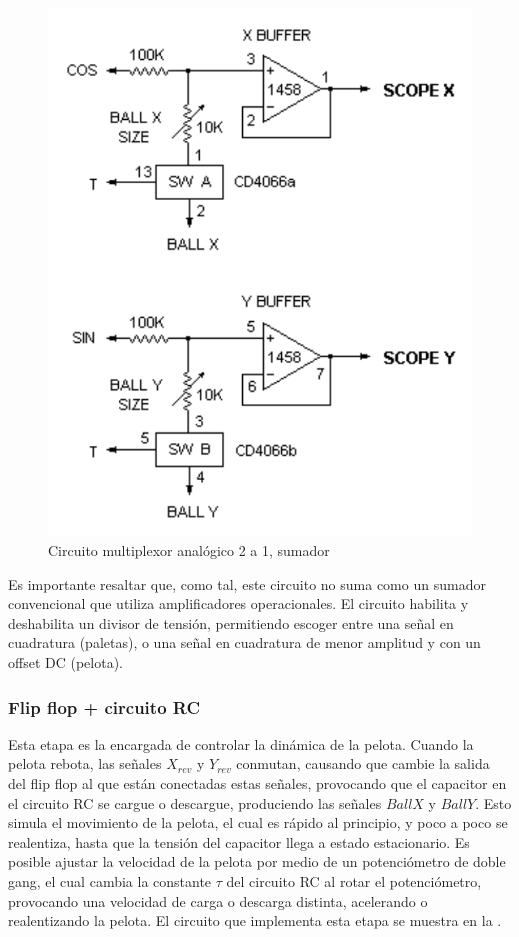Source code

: \begin{figure}[H]
    \centering
    \includegraphics[width=0.5\linewidth]{figs/descripcion/multiplexor.png}
    \caption{Circuito multiplexor analógico 2 a 1, sumador \cite{pong}}
    \label{mux}
\end{figure}

Es importante resaltar que, como tal, este circuito no suma como un sumador convencional que utiliza amplificadores operacionales.
El circuito habilita y deshabilita un divisor de tensión, permitiendo escoger entre una señal en cuadratura (paletas), o una señal en cuadratura de menor amplitud y con un offset DC (pelota).

\subsubsection{Flip flop + circuito RC}
Esta etapa es la encargada de controlar la dinámica de la pelota. 
Cuando la pelota rebota, las señales $X_{rev}$ y $Y_{rev}$ conmutan, causando que cambie la salida del flip flop al que están conectadas estas señales, provocando que el capacitor en el circuito RC se cargue o descargue, produciendo las señales $BallX$ y $BallY$.
Esto simula el movimiento de la pelota, el cual es rápido al principio, y poco a poco se realentiza, hasta que la tensión del capacitor llega a estado estacionario. 
Es posible ajustar la velocidad de la pelota por medio de un potenciómetro de doble gang, el cual cambia la constante $\tau$ del circuito RC al rotar el potenciómetro, provocando una velocidad de carga o descarga distinta, acelerando o realentizando la pelota.
El circuito que implementa esta etapa se muestra en la .

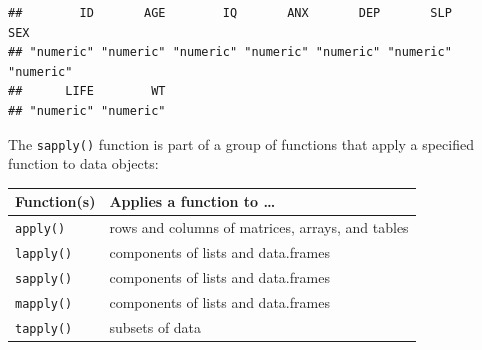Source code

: \documentclass[]{book}
\theoremstyle{definition}
\theoremstyle{definition}
\theoremstyle{definition}
\theoremstyle{remark}
\begin{document}
\begin{verbatim}
##        ID       AGE        IQ       ANX       DEP       SLP       SEX 
## "numeric" "numeric" "numeric" "numeric" "numeric" "numeric" "numeric" 
##      LIFE        WT 
## "numeric" "numeric"
\end{verbatim}

The \texttt{sapply()} function is part of a group of functions that
apply a specified function to data objects:

\begin{longtable}[]{@{}ll@{}}
\toprule
\begin{minipage}[b]{0.27\columnwidth}\raggedright
\textbf{Function(s)}\strut
\end{minipage} & \begin{minipage}[b]{0.67\columnwidth}\raggedright
\textbf{Applies a function to \ldots{}}\strut
\end{minipage}\tabularnewline
\midrule
\endhead
\begin{minipage}[t]{0.27\columnwidth}\raggedright
\texttt{apply()}\strut
\end{minipage} & \begin{minipage}[t]{0.67\columnwidth}\raggedright
rows and columns of matrices, arrays, and tables\strut
\end{minipage}\tabularnewline
\begin{minipage}[t]{0.27\columnwidth}\raggedright
\texttt{lapply()}\strut
\end{minipage} & \begin{minipage}[t]{0.67\columnwidth}\raggedright
components of lists and data.frames\strut
\end{minipage}\tabularnewline
\begin{minipage}[t]{0.27\columnwidth}\raggedright
\texttt{sapply()}\strut
\end{minipage} & \begin{minipage}[t]{0.67\columnwidth}\raggedright
components of lists and data.frames\strut
\end{minipage}\tabularnewline
\begin{minipage}[t]{0.27\columnwidth}\raggedright
\texttt{mapply()}\strut
\end{minipage} & \begin{minipage}[t]{0.67\columnwidth}\raggedright
components of lists and data.frames\strut
\end{minipage}\tabularnewline
\begin{minipage}[t]{0.27\columnwidth}\raggedright
\texttt{tapply()}\strut
\end{minipage} & \begin{minipage}[t]{0.67\columnwidth}\raggedright
subsets of data\strut
\end{minipage}\tabularnewline
\bottomrule
\end{longtable}
\end{document}
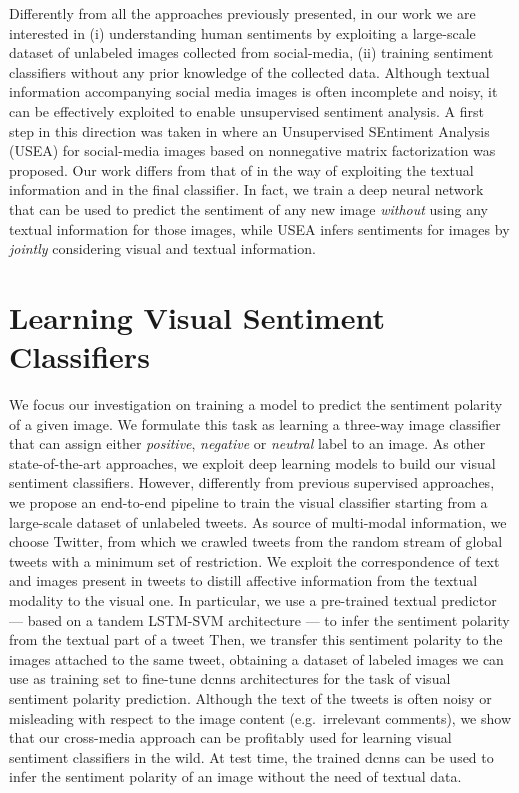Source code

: Differently from all the approaches previously presented, in our work we are interested in (i) understanding human sentiments by exploiting a large-scale dataset of unlabeled images collected from social-media, (ii) training sentiment classifiers without any prior knowledge of the collected data.
Although textual information accompanying social media images is often incomplete and noisy, it can be effectively exploited to enable unsupervised sentiment analysis.
A first step in this direction was taken in \cite{wang2015unsupervised} where an Unsupervised SEntiment Analysis (USEA) for social-media images based on nonnegative matrix factorization was proposed.
Our work differs from that of \citet{wang2015unsupervised} in the way of exploiting the textual information and in the final classifier.
In fact, we train a deep neural network that can be used to predict the sentiment of any new image \emph{without} using any textual information for those images, while USEA infers sentiments for images by \emph{jointly} considering visual and textual information.


\section{Learning Visual Sentiment Classifiers}

We focus our investigation on training a model to predict the sentiment polarity of a given image.
We formulate this task as learning a three-way image classifier that can assign either \emph{positive}, \emph{negative} or \emph{neutral} label to an image.
As other state-of-the-art approaches, we exploit deep learning models to build our visual sentiment classifiers.
However, differently from previous supervised approaches, we propose an end-to-end pipeline to train the visual classifier starting from a large-scale dataset of unlabeled tweets.
As source of multi-modal information, we choose Twitter, from which we crawled tweets from the random stream of global tweets with a minimum set of restriction.
We exploit the correspondence of text and images present in tweets to distill affective information from the textual modality to the visual one.
In particular, we use a pre-trained textual predictor --- based on a tandem \gls{LSTM}-\gls{SVM} architecture --- to infer the sentiment polarity from the textual part of a tweet
Then, we transfer this sentiment polarity to the images attached to the same tweet, obtaining a dataset of labeled images we can use as training set to fine-tune \glspl{dcnn} architectures for the task of visual sentiment polarity prediction.
Although the text of the tweets is often noisy or misleading with respect to the image content (e.g.\ irrelevant comments), we show that our cross-media approach can be profitably used for learning visual sentiment classifiers in the wild.
At test time, the trained \glspl{dcnn} can be used to infer the sentiment polarity of an image without the need of textual data.

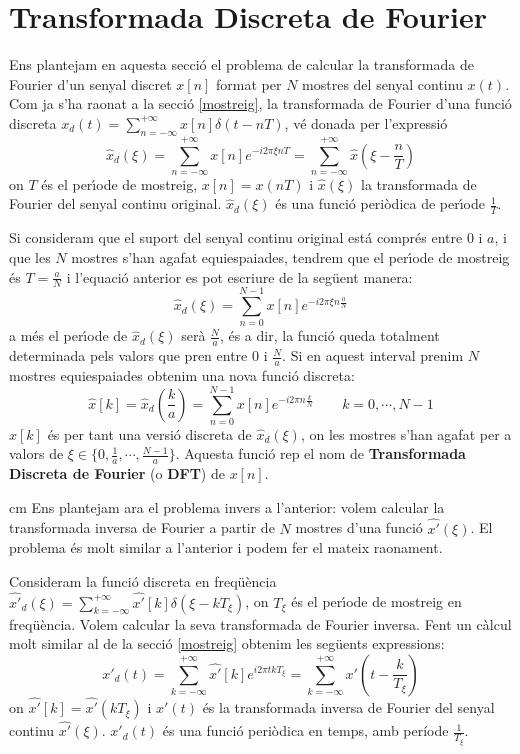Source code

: \documentclass{article}
\begin{document}
\newpage
\section{Transformada Discreta de Fourier}
Ens plantejam en aquesta secci\'o el problema de calcular la transformada de
Fourier d'un senyal discret $x[n]$ format per $N$ mostres del senyal continu
$x(t)$.
Com ja s'ha raonat a la secci\'o \ref{mostreig}, la transformada de Fourier
d'una funci\'o discreta $x_d(t)=\sum_{n=-\infty}^{+\infty} x[n] \delta(t-nT)$,
v\'e donada per l'expressi\'o
\[
\hat{x}_d(\xi)=\sum_{n=-\infty}^{+\infty} x[n] e^{-i 2 \pi \xi n T}=
\sum_{n=-\infty}^{+\infty} \hat{x}(\xi-\frac{n}{T})
\]
\noindent
on $T$ \'es el per\'\i ode de mostreig, $x[n]=x(nT)$ i $\hat{x}(\xi)$ 
la transformada de 
Fourier del senyal continu original. 
$\hat{x}_d(\xi)$ \'es una funci\'o peri\`odica de per\'\i ode 
$\frac{1}{T}$.

Si consideram que el suport del senyal continu original est\'a compr\'es 
entre $0$ i $a$, i que les $N$ mostres s'han agafat equiespaiades, tendrem
que el per\'\i ode de mostreig \'es $T=\frac{a}{N}$ i l'equaci\'o anterior
es pot escriure de la seg\"uent manera:
\[
\hat{x}_d(\xi)=\sum_{n=0}^{N-1} x[n] e^{-i 2 \pi \xi n \frac{a}{N}}
\]
\noindent
a m\'es el per\'\i ode de $\hat{x}_d(\xi)$ ser\`a $\frac{N}{a}$, \'es a dir,
la funci\'o queda totalment determinada pels valors que pren entre $0$ i 
$\frac{N}{a}$. Si en aquest interval prenim $N$ mostres equiespaiades
obtenim una nova funci\'o discreta:
\begin{equation}
\label{DFT}
\hat{x}[k]=\hat{x}_d(\frac{k}{a})=\sum_{n=0}^{N-1} x[n] e^{-i 2 \pi n \frac{k}{N}}
\qquad k=0,\cdots, N-1 
\end{equation}
\noindent
$\hat{x}[k]$ \'es per tant una versi\'o discreta de $\hat{x}_d(\xi)$, on les mostres
s'han agafat per a valors de $\xi\in\{0, \frac{1}{a}, \cdots, \frac{N-1}{a}\}$.
Aquesta funci\'o rep el nom de {\bf Transformada Discreta de Fourier}  
(o {\bf DFT}) de $x[n]$.

 cm
Ens plantejam ara el problema invers a l'anterior: volem calcular la transformada
inversa de Fourier a partir de $N$ mostres d'una funci\'o $\widehat{x'}(\xi)$.
El problema \'es molt similar a l'anterior i podem fer el mateix raonament.

Consideram la funci\'o discreta en freq\"u\`encia 
$\widehat{x'}_d(\xi)=\sum_{k=-\infty}^{+\infty} \widehat{x'}[k] \delta(\xi-k T_\xi)$,
on $T_{\xi}$ \'es el per\'\i ode de mostreig en freq\"u\`encia.
Volem calcular la seva transformada de Fourier inversa. Fent un c\`alcul
molt similar al de la secci\'o \ref{mostreig} obtenim les seg\"uents expressions:
\[
x'_d(t)=\sum_{k=-\infty}^{+\infty} \widehat{x'}[k] e^{i 2 \pi t k T_\xi}=
\sum_{k=-\infty}^{+\infty} x'(t-\frac{k}{T_\xi})
\]
\noindent
on $\widehat{x'}[k]=\widehat{x'}(k T_\xi)$ i $x'(t)$ \'es la transformada inversa de 
Fourier del senyal continu $\hat{x'}(\xi)$.
$x'_d(t)$ \'es una funci\'o peri\`odica en temps, amb per\'iode $\frac{1}{T_\xi}$.
\end{document}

__The task__
Show all lines above holding the word "frac".

__Solution to the exercise__
\sum_{n=-\infty}^{+\infty} \hat{x}(\xi-\frac{n}{T})
$\frac{1}{T}$.
que el per\'\i ode de mostreig \'es $T=\frac{a}{N}$ i l'equaci\'o anterior
\hat{x}_d(\xi)=\sum_{n=0}^{N-1} x[n] e^{-i 2 \pi \xi n \frac{a}{N}}
a m\'es el per\'\i ode de $\hat{x}_d(\xi)$ ser\`a $\frac{N}{a}$, \'es a dir,
$\frac{N}{a}$. Si en aquest interval prenim $N$ mostres equiespaiades
\hat{x}[k]=\hat{x}_d(\frac{k}{a})=\sum_{n=0}^{N-1} x[n] e^{-i 2 \pi n \frac{k}{N}}
s'han agafat per a valors de $\xi\in\{0, \frac{1}{a}, \cdots, \frac{N-1}{a}\}$.
\sum_{k=-\infty}^{+\infty} x'(t-\frac{k}{T_\xi})
$x'_d(t)$ \'es una funci\'o peri\`odica en temps, amb per\'iode $\frac{1}{T_\xi}$.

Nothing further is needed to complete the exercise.